MBA of Impact Spotlight: Meet John Burt
In this Spotlight series, GMAC showcases successful MBA alumni of color who agreed to share their personal journeys to earning their degrees and achieving career success. As each path towards an MBA is different, each graduate's story is also unique in how they have leveraged their MBA experience. We hope these professionals of color inspire you to think about how to master your unique career path and journey.
MBA of Impact Spotlight: Meet John Burt
In an MBAs of Impact webinar, which featured a panel discussion among successful minority MBA graduates, panelists talked about their MBA experiences, how and why they chose a career in business, and how their graduate business degree shaped their careers and personal lives. We ran out of time before they could answer all questions from the audience so we asked the panelists to follow up afterward. Here's what they had to say.
- Job Function: CEO and Co-founder
- Name of Company: The JumpStart Advisory Group
- BBA, Finance and Real Estate, Indiana University Kelley School of Business
- MBA, Business, Duke University The Fuqua School of Business
Q: Each of our panelists mentioned that their MBA experience changed their career in some influential way. For example, you said that you wanted to start your own business and become an advisor/business consultant, which is what drove you to get your MBA. Could you please expand or describe in further detail what impact your MBA experience had on growing your career (i.e. in maximizing different business opportunities and in starting your own organization)?
People pursuing advancement and continuous improvement have to consider the What, Why, How, and When as part of the process. Broadly speaking, pursuing an MBA for me was about the transition to becoming a trusted adviser, problem solving, exposure to new people/concepts/experiences, and a platform to decision-making that had significant implications.
Notice, I did not have a specific job mentioned. My goals could be achieved in a variety of ways during the MBA experience and afterwards from a career and life standpoint.
Graduating from Duke entering the management consulting industry with experiences at the Boston Consulting Group and Booz Allen Hamilton over an eight year period provided a platform for me to continue growing as a business person, make an impact, develop tremendous relationships and enjoy life.
Spending most of your day-to-day time in an environment where the people are exceptionally sharp, the clients are exceptionally sharp, and the firm invests in developing people while delivering impact is a great experience.
There is a spillover of the skills accrued in other aspects of life like how you manage your time, trade-off decisions with your family, determining what your priorities are, maintaining relationships, how you measure things from an accountability standpoint, etc.

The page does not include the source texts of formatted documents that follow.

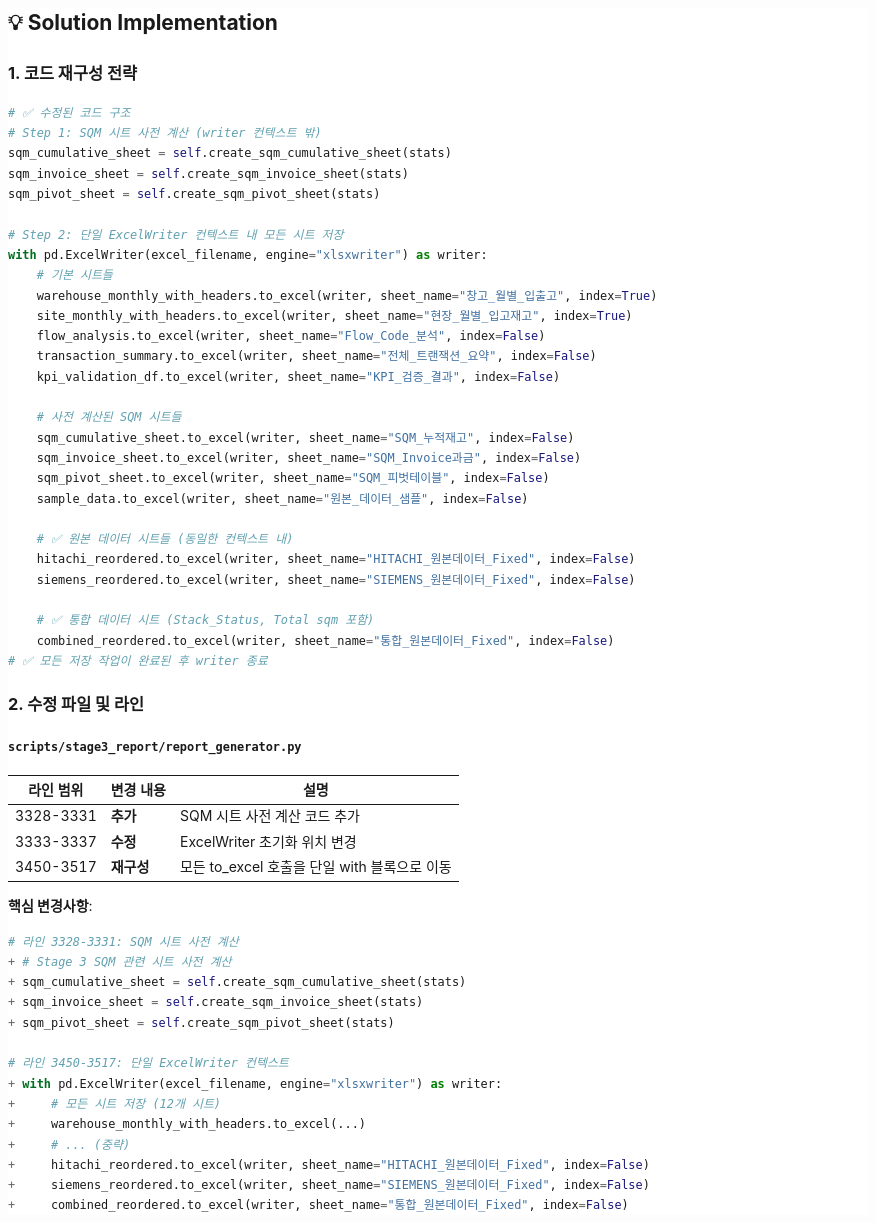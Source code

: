 
## 💡 Solution Implementation

### 1. 코드 재구성 전략

```python
# ✅ 수정된 코드 구조
# Step 1: SQM 시트 사전 계산 (writer 컨텍스트 밖)
sqm_cumulative_sheet = self.create_sqm_cumulative_sheet(stats)
sqm_invoice_sheet = self.create_sqm_invoice_sheet(stats)
sqm_pivot_sheet = self.create_sqm_pivot_sheet(stats)

# Step 2: 단일 ExcelWriter 컨텍스트 내 모든 시트 저장
with pd.ExcelWriter(excel_filename, engine="xlsxwriter") as writer:
    # 기본 시트들
    warehouse_monthly_with_headers.to_excel(writer, sheet_name="창고_월별_입출고", index=True)
    site_monthly_with_headers.to_excel(writer, sheet_name="현장_월별_입고재고", index=True)
    flow_analysis.to_excel(writer, sheet_name="Flow_Code_분석", index=False)
    transaction_summary.to_excel(writer, sheet_name="전체_트랜잭션_요약", index=False)
    kpi_validation_df.to_excel(writer, sheet_name="KPI_검증_결과", index=False)
    
    # 사전 계산된 SQM 시트들
    sqm_cumulative_sheet.to_excel(writer, sheet_name="SQM_누적재고", index=False)
    sqm_invoice_sheet.to_excel(writer, sheet_name="SQM_Invoice과금", index=False)
    sqm_pivot_sheet.to_excel(writer, sheet_name="SQM_피벗테이블", index=False)
    sample_data.to_excel(writer, sheet_name="원본_데이터_샘플", index=False)
    
    # ✅ 원본 데이터 시트들 (동일한 컨텍스트 내)
    hitachi_reordered.to_excel(writer, sheet_name="HITACHI_원본데이터_Fixed", index=False)
    siemens_reordered.to_excel(writer, sheet_name="SIEMENS_원본데이터_Fixed", index=False)
    
    # ✅ 통합 데이터 시트 (Stack_Status, Total sqm 포함)
    combined_reordered.to_excel(writer, sheet_name="통합_원본데이터_Fixed", index=False)
# ✅ 모든 저장 작업이 완료된 후 writer 종료
```

### 2. 수정 파일 및 라인

#### `scripts/stage3_report/report_generator.py`

| 라인 범위 | 변경 내용 | 설명 |
|-----------|-----------|------|
| 3328-3331 | **추가** | SQM 시트 사전 계산 코드 추가 |
| 3333-3337 | **수정** | ExcelWriter 초기화 위치 변경 |
| 3450-3517 | **재구성** | 모든 to_excel 호출을 단일 with 블록으로 이동 |

**핵심 변경사항**:
```python
# 라인 3328-3331: SQM 시트 사전 계산
+ # Stage 3 SQM 관련 시트 사전 계산
+ sqm_cumulative_sheet = self.create_sqm_cumulative_sheet(stats)
+ sqm_invoice_sheet = self.create_sqm_invoice_sheet(stats)
+ sqm_pivot_sheet = self.create_sqm_pivot_sheet(stats)

# 라인 3450-3517: 단일 ExcelWriter 컨텍스트
+ with pd.ExcelWriter(excel_filename, engine="xlsxwriter") as writer:
+     # 모든 시트 저장 (12개 시트)
+     warehouse_monthly_with_headers.to_excel(...)
+     # ... (중략)
+     hitachi_reordered.to_excel(writer, sheet_name="HITACHI_원본데이터_Fixed", index=False)
+     siemens_reordered.to_excel(writer, sheet_name="SIEMENS_원본데이터_Fixed", index=False)
+     combined_reordered.to_excel(writer, sheet_name="통합_원본데이터_Fixed", index=False)
```
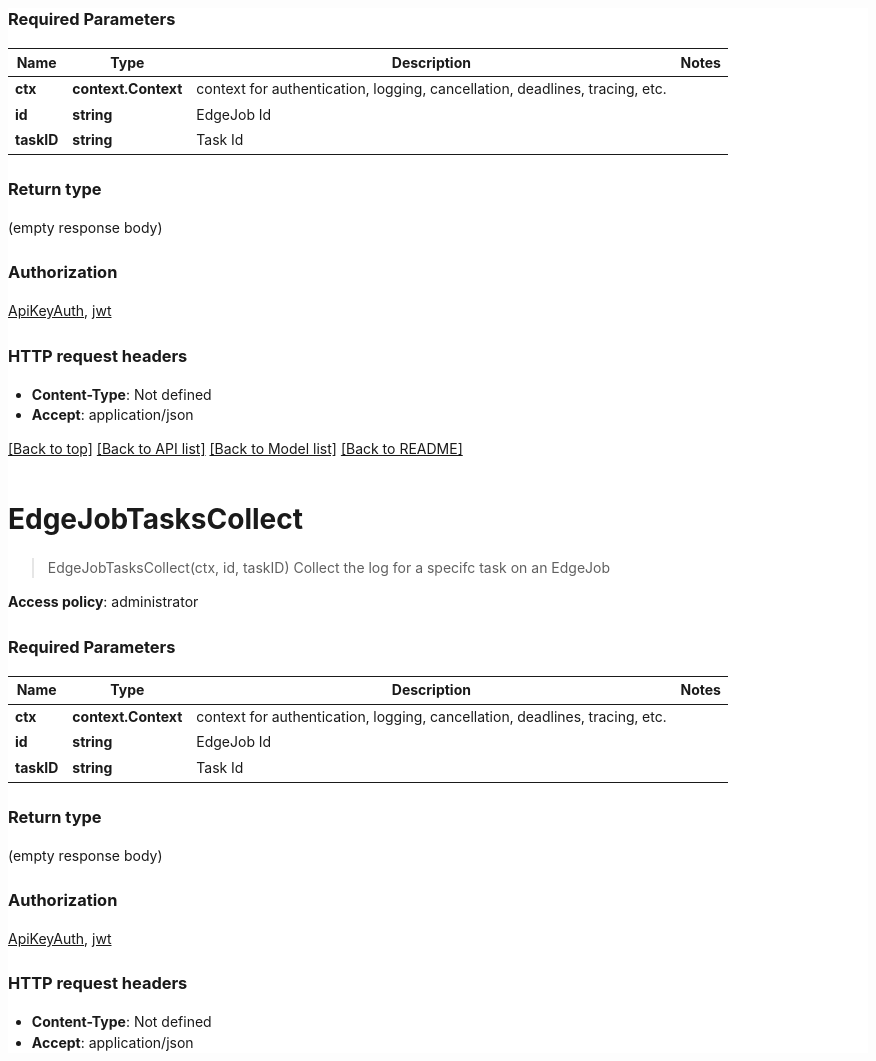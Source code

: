### Required Parameters

Name | Type | Description  | Notes
------------- | ------------- | ------------- | -------------
 **ctx** | **context.Context** | context for authentication, logging, cancellation, deadlines, tracing, etc.
  **id** | **string**| EdgeJob Id | 
  **taskID** | **string**| Task Id | 

### Return type

 (empty response body)

### Authorization

[ApiKeyAuth](../README.md#ApiKeyAuth), [jwt](../README.md#jwt)

### HTTP request headers

 - **Content-Type**: Not defined
 - **Accept**: application/json

[[Back to top]](#) [[Back to API list]](../README.md#documentation-for-api-endpoints) [[Back to Model list]](../README.md#documentation-for-models) [[Back to README]](../README.md)

# **EdgeJobTasksCollect**
> EdgeJobTasksCollect(ctx, id, taskID)
Collect the log for a specifc task on an EdgeJob

**Access policy**: administrator

### Required Parameters

Name | Type | Description  | Notes
------------- | ------------- | ------------- | -------------
 **ctx** | **context.Context** | context for authentication, logging, cancellation, deadlines, tracing, etc.
  **id** | **string**| EdgeJob Id | 
  **taskID** | **string**| Task Id | 

### Return type

 (empty response body)

### Authorization

[ApiKeyAuth](../README.md#ApiKeyAuth), [jwt](../README.md#jwt)

### HTTP request headers

 - **Content-Type**: Not defined
 - **Accept**: application/json
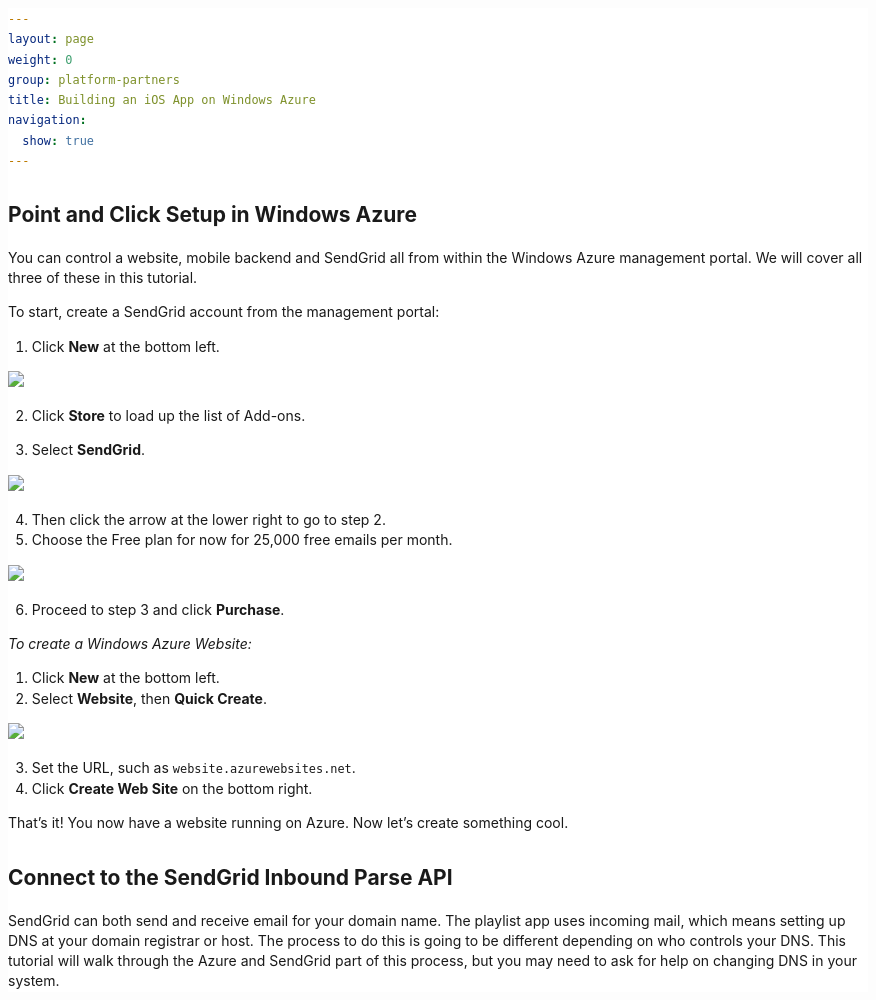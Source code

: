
 ```yaml
---
layout: page
weight: 0
group: platform-partners
title: Building an iOS App on Windows Azure
navigation:
  show: true
---
```


## 	Point and Click Setup in Windows Azure
 	
You can control a website, mobile backend and SendGrid all from within the Windows Azure management portal. We will cover all three of these in this tutorial.

To start, create a SendGrid account from the management portal:

1.	Click **New** at the bottom left.


![]({{root_url}}/images/azure_1.png)


2.	Click **Store** to load up the list of Add-ons.

3.	Select **SendGrid**.

![]({{root_url}}/images/azure_2.png)

4.	Then click the arrow at the lower right to go to step 2.
5.	Choose the Free plan for now for 25,000 free emails per month.

![]({{root_url}}/images/azure_3.png)

6.	Proceed to step 3 and click **Purchase**.

*To create a Windows Azure Website:*

1.	Click **New** at the bottom left.
2.	Select **Website**, then **Quick Create**.


![]({{root_url}}/images/azure_4.png)

3.	Set the URL, such as `website.azurewebsites.net`.
4.	Click **Create Web Site** on the bottom right.

That’s it! You now have a website running on Azure. Now let’s create something cool.

## 	Connect to the SendGrid Inbound Parse API
 	
SendGrid can both send and receive email for your domain name. The playlist app uses incoming mail, which means setting up DNS at your domain registrar or host. The process to do this is going to be different depending on who controls your DNS. This tutorial will walk through the Azure and SendGrid part of this process, but you may need to ask for help on changing DNS in your system.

I am happy to share examples of what this means, but along the way I have been blessed to co-found multiple companies with a focus that is important to me such as the JumpStart Advisory Group. Additionally, I have served on advisory boards with each of my academic institutions including Duke University’s Fuqua School of Business Minority Alumni Board and Indiana University’s Kelley School of Business Dean’s Council. Engagement as an advisory board member for the Oaks Academy and Ron Brown Scholars also fits with my life purpose. Serving as an advisory board member for start-ups and as a judge for business case competitions has been a lot of fun as well.
Q: Some of the mentors and coworkers I have talked to have this notion that after some point, the MBA is not necessarily financially "worth it" anymore. For example, if you are making over $100k, it probably won't be worth quitting to go to b-school full time and trying to land a job that will be paying around the same range. What are your thoughts/advice?
As someone with experience and a degree in finance, I appreciate the idea of ROI. People should absolutely consider the economics of the opportunity cost, absolute cost, and what is expected in return for the tradeoff.
Not to get too technical, but I encourage people to apply basic business concepts to personal finance such as looking at your personal income statement, balance sheet, and cash flow statement. Making a $100k salary sounds cool, but think of how much of that you actually keep, save, or invest. Regardless of your income level, we probably all know people who are miserable in one way or another with no path to change.
With that said, I encourage people to set aside the numbers for a minute and consider:
- What are the priorities and indications of self-investment?
- Are you satisfied and happy with your current career and life?
- Are you satisfied and happy with your career and life plan?
- Are you satisfied and happy with the trade-offs you make frequently?
Q: How did you research financial aid opportunities and can you recommend resources for those interested?
In this day and age, there are various options to fund the MBA experience. Most MBA programs do a good job of highlighting different options specific to their MBA program. It can vary from partial to full tuition financial support.
Some employers will “sponsor” staff to pursue an MBA. Some prospective employers will offer scholarships or employment with some terms with financial upside.
Q: Is the MBA worth it? What has been your experience of hearing opinions among peers/colleagues/in the workplace between those who have an MBA and those who don’t?
I have strong relationships with hundreds of people and know thousands of people who have attained an MBA…I am yet to come across anyone who did not view the MBA experience as worth it!
Keep in mind the diversity of individuals who pursue an MBA. The backgrounds will vary, the goals on “why get an MBA” typically has some traditional themes, but the outcomes sought will vary as well.
The beauty is that each individual can define if the MBA has been worth it based on their own terms.